Nach 20 Messfahrten muss das Rad gewechselt werden Foto: Saab

«Für die Messfahrten ist eine Geschwindigkeit von 96 km/h optimal», weiß Schön. «Unsere Skala reicht von 99 bis 0. Die Null bedeutet, dass überhaupt kein Grip vorhanden ist, 99 meint sehr gute Bedingungen. Die Ergebnis geben wir dann direkt an den Piloten weiter, damit der sich auf die Bodenbeschaffenheit einstellen kann.» Die Griffigkeitswerte legt jedoch nicht der Flughafenbetreiber fest, sondern die International Civil Aviation Organisation (ICAO).

Sechs bis sieben Messungen können pro Stunde absolviert werden. Natürlich gibt es auch fest installierte Messstationen, doch lieber gehen die Kollegen der Vorfeldkontrolle einmal mehr raus, auch wenn’s teuer wird. Nach spätestens 20 Reibungs-Fahrten ist das Messrad am Ende und muss gewechselt werden, ein Ersatzpneu ist immer an Bord.

Auswertung vor Start

Und wenn es einmal nicht regnet, dann führt Andreas Schön zu Simulations-Zwecken 300 Liter Wasser auf der Rücksitzbank mit sich. Ein glucksendes und bei jeder Kurve und jedem sanften Bremsmanöver rauschendes Meer in einem Tank, der einen millimeterdünnen Wasserfilm vor das Rad auf den Boden legt und dem Rad den Regen vorgaukelt. 300 Liter reichen, um eine Landebahn abzufahren, dann geht es zurück zum Tanken.

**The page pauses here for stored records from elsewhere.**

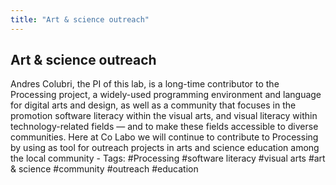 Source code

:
 ```yaml
---
title: "Art & science outreach"
---
```


## Art & science outreach

Andres Colubri, the PI of this lab, is a long-time contributor to the Processing project, a widely-used programming environment and language for digital arts and design, as well as a community that focuses in the promotion software literacy within the visual arts, and visual literacy within technology-related fields — and to make these fields accessible to diverse communities. Here at Co Labo we will continue to contribute to Processing by using as tool for outreach projects in arts and science education among the local community - Tags: #Processing #software literacy #visual arts #art & science #community #outreach #education
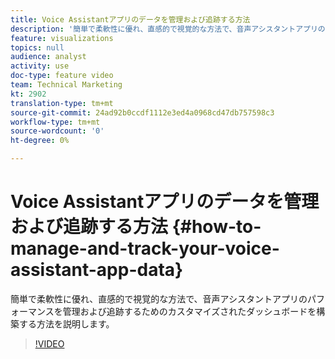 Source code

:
 ```yaml
---
title: Voice Assistantアプリのデータを管理および追跡する方法
description: '簡単で柔軟性に優れ、直感的で視覚的な方法で、音声アシスタントアプリのパフォーマンスを管理および追跡するためのカスタマイズされたダッシュボードを構築する方法を説明します。 '
feature: visualizations
topics: null
audience: analyst
activity: use
doc-type: feature video
team: Technical Marketing
kt: 2902
translation-type: tm+mt
source-git-commit: 24ad92b0ccdf1112e3ed4a0968cd47db757598c3
workflow-type: tm+mt
source-wordcount: '0'
ht-degree: 0%

---
```



# Voice Assistantアプリのデータを管理および追跡する方法 {#how-to-manage-and-track-your-voice-assistant-app-data}

簡単で柔軟性に優れ、直感的で視覚的な方法で、音声アシスタントアプリのパフォーマンスを管理および追跡するためのカスタマイズされたダッシュボードを構築する方法を説明します。

>[!VIDEO](https://video.tv.adobe.com/v/27224/?quality=9)
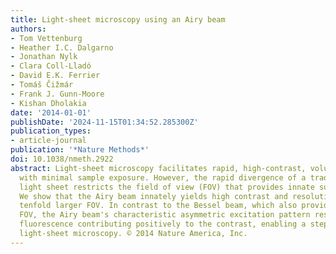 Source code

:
 ```yaml
---
title: Light-sheet microscopy using an Airy beam
authors:
- Tom Vettenburg
- Heather I.C. Dalgarno
- Jonathan Nylk
- Clara Coll-Lladó
- David E.K. Ferrier
- Tomáš Čižmár
- Frank J. Gunn-Moore
- Kishan Dholakia
date: '2014-01-01'
publishDate: '2024-11-15T01:34:52.285300Z'
publication_types:
- article-journal
publication: '*Nature Methods*'
doi: 10.1038/nmeth.2922
abstract: Light-sheet microscopy facilitates rapid, high-contrast, volumetric imaging
  with minimal sample exposure. However, the rapid divergence of a traditional Gaussian
  light sheet restricts the field of view (FOV) that provides innate subcellular resolution.
  We show that the Airy beam innately yields high contrast and resolution up to a
  tenfold larger FOV. In contrast to the Bessel beam, which also provides an increased
  FOV, the Airy beam's characteristic asymmetric excitation pattern results in all
  fluorescence contributing positively to the contrast, enabling a step change for
  light-sheet microscopy. © 2014 Nature America, Inc.
---
```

Alles was hinten unter der Wartungsklappe im Kofferraum passiert, wenn sich der Führungsarm mit dem auf 40 bis 45 bar aufgepumpten «Aero»-Messrad nach unten senkt und Daten gesammelt werden, endet vorne im Cockpit. Dort spuckt ein Drucker, scheinbar einer Supermarktkasse der 70er Jahre entnommen, ein Band aus Papier mit allen Ergebnissen aus. Erst dann wird gelandet - denn der Saab hat Vorfahrt.